## Description of the task:
What is needed is the whole of the data, set down exactly.

----

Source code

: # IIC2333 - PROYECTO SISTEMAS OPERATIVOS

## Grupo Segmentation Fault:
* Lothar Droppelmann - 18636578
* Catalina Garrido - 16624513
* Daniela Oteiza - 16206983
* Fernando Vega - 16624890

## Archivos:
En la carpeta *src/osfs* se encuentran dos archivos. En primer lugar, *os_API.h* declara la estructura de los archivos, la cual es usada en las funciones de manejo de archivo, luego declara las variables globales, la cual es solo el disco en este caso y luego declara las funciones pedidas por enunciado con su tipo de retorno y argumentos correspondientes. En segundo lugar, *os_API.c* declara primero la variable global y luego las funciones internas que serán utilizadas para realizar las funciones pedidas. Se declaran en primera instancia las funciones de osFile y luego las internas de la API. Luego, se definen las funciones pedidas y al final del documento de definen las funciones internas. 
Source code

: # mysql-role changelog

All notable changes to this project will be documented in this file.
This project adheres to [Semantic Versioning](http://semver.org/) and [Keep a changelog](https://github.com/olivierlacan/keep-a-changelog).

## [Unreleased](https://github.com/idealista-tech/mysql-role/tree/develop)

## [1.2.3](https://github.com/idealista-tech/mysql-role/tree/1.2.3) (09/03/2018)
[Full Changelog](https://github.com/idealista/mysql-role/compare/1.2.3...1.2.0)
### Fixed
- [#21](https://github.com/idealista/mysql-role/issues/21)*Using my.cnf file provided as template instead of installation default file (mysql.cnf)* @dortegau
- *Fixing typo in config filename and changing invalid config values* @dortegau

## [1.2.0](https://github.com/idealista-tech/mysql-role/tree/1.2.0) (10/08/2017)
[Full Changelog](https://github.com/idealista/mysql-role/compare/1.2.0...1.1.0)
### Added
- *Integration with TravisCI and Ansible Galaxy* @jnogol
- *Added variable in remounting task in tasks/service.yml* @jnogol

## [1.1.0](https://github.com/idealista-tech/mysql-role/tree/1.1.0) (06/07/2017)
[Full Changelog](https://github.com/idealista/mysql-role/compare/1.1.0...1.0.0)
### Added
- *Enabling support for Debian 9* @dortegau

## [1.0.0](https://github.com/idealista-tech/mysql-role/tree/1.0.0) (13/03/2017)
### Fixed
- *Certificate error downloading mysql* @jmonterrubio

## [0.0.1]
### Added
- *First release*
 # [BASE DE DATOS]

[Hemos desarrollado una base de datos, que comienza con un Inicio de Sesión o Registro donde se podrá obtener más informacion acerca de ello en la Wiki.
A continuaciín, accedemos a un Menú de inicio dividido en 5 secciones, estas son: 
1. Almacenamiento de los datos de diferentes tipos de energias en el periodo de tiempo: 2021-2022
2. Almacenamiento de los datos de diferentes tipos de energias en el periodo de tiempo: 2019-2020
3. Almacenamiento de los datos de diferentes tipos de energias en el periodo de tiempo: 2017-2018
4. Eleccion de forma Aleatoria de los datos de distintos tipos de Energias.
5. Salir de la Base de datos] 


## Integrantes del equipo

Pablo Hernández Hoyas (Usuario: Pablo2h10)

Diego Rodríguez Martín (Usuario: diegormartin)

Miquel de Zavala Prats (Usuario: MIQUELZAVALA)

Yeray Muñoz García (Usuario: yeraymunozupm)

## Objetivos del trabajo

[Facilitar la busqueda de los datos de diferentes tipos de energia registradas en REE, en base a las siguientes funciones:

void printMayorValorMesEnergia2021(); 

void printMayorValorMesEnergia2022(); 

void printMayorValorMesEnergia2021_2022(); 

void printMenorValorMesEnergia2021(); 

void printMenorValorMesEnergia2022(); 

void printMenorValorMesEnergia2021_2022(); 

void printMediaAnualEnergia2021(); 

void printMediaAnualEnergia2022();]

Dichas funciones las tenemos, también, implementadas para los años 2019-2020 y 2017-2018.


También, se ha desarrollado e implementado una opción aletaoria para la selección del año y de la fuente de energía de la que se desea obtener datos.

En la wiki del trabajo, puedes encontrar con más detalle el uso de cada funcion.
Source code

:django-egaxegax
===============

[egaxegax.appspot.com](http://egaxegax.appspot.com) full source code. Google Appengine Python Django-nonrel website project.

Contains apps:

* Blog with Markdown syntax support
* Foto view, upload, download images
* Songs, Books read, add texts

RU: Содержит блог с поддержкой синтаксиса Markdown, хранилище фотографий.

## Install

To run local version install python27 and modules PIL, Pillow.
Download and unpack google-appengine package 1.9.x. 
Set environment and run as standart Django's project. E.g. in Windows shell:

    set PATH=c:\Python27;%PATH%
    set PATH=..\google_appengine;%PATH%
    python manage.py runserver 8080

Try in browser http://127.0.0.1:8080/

----

## Problem solution:
Source code

: # IIC2333 - PROYECTO SISTEMAS OPERATIVOS

## Grupo Segmentation Fault:
* Lothar Droppelmann - 18636578
* Catalina Garrido - 16624513
* Daniela Oteiza - 16206983
* Fernando Vega - 16624890

## Archivos:
En la carpeta *src/osfs* se encuentran dos archivos. En primer lugar, *os_API.h* declara la estructura de los archivos, la cual es usada en las funciones de manejo de archivo, luego declara las variables globales, la cual es solo el disco en este caso y luego declara las funciones pedidas por enunciado con su tipo de retorno y argumentos correspondientes. En segundo lugar, *os_API.c* declara primero la variable global y luego las funciones internas que serán utilizadas para realizar las funciones pedidas. Se declaran en primera instancia las funciones de osFile y luego las internas de la API. Luego, se definen las funciones pedidas y al final del documento de definen las funciones internas. 
Source code

: # mysql-role changelog

All notable changes to this project will be documented in this file.
This project adheres to [Semantic Versioning](http://semver.org/) and [Keep a changelog](https://github.com/olivierlacan/keep-a-changelog).

## [Unreleased](https://github.com/idealista-tech/mysql-role/tree/develop)

## [1.2.3](https://github.com/idealista-tech/mysql-role/tree/1.2.3) (09/03/2018)
[Full Changelog](https://github.com/idealista/mysql-role/compare/1.2.3...1.2.0)
### Fixed
- [#21](https://github.com/idealista/mysql-role/issues/21)*Using my.cnf file provided as template instead of installation default file (mysql.cnf)* @dortegau
- *Fixing typo in config filename and changing invalid config values* @dortegau

## [1.2.0](https://github.com/idealista-tech/mysql-role/tree/1.2.0) (10/08/2017)
[Full Changelog](https://github.com/idealista/mysql-role/compare/1.2.0...1.1.0)
### Added
- *Integration with TravisCI and Ansible Galaxy* @jnogol
- *Added variable in remounting task in tasks/service.yml* @jnogol

## [1.1.0](https://github.com/idealista-tech/mysql-role/tree/1.1.0) (06/07/2017)
[Full Changelog](https://github.com/idealista/mysql-role/compare/1.1.0...1.0.0)
### Added
- *Enabling support for Debian 9* @dortegau

## [1.0.0](https://github.com/idealista-tech/mysql-role/tree/1.0.0) (13/03/2017)
### Fixed
- *Certificate error downloading mysql* @jmonterrubio

## [0.0.1]
### Added
- *First release*
 # [BASE DE DATOS]

[Hemos desarrollado una base de datos, que comienza con un Inicio de Sesión o Registro donde se podrá obtener más informacion acerca de ello en la Wiki.
A continuaciín, accedemos a un Menú de inicio dividido en 5 secciones, estas son: 
1. Almacenamiento de los datos de diferentes tipos de energias en el periodo de tiempo: 2021-2022
2. Almacenamiento de los datos de diferentes tipos de energias en el periodo de tiempo: 2019-2020
3. Almacenamiento de los datos de diferentes tipos de energias en el periodo de tiempo: 2017-2018
4. Eleccion de forma Aleatoria de los datos de distintos tipos de Energias.
5. Salir de la Base de datos] 


## Integrantes del equipo

Pablo Hernández Hoyas (Usuario: Pablo2h10)

Diego Rodríguez Martín (Usuario: diegormartin)

Miquel de Zavala Prats (Usuario: MIQUELZAVALA)

Yeray Muñoz García (Usuario: yeraymunozupm)

## Objetivos del trabajo

[Facilitar la busqueda de los datos de diferentes tipos de energia registradas en REE, en base a las siguientes funciones:

void printMayorValorMesEnergia2021(); 

void printMayorValorMesEnergia2022(); 

void printMayorValorMesEnergia2021_2022(); 

void printMenorValorMesEnergia2021(); 

void printMenorValorMesEnergia2022(); 

void printMenorValorMesEnergia2021_2022(); 

void printMediaAnualEnergia2021(); 

void printMediaAnualEnergia2022();]

Dichas funciones las tenemos, también, implementadas para los años 2019-2020 y 2017-2018.


También, se ha desarrollado e implementado una opción aletaoria para la selección del año y de la fuente de energía de la que se desea obtener datos.

En la wiki del trabajo, puedes encontrar con más detalle el uso de cada funcion.
Source code

:django-egaxegax
===============

[egaxegax.appspot.com](http://egaxegax.appspot.com) full source code. Google Appengine Python Django-nonrel website project.

Contains apps:

* Blog with Markdown syntax support
* Foto view, upload, download images
* Songs, Books read, add texts

RU: Содержит блог с поддержкой синтаксиса Markdown, хранилище фотографий.

## Install

To run local version install python27 and modules PIL, Pillow.
Download and unpack google-appengine package 1.9.x. 
Set environment and run as standart Django's project. E.g. in Windows shell:

    set PATH=c:\Python27;%PATH%
    set PATH=..\google_appengine;%PATH%
    python manage.py runserver 8080

Try in browser http://127.0.0.1:8080/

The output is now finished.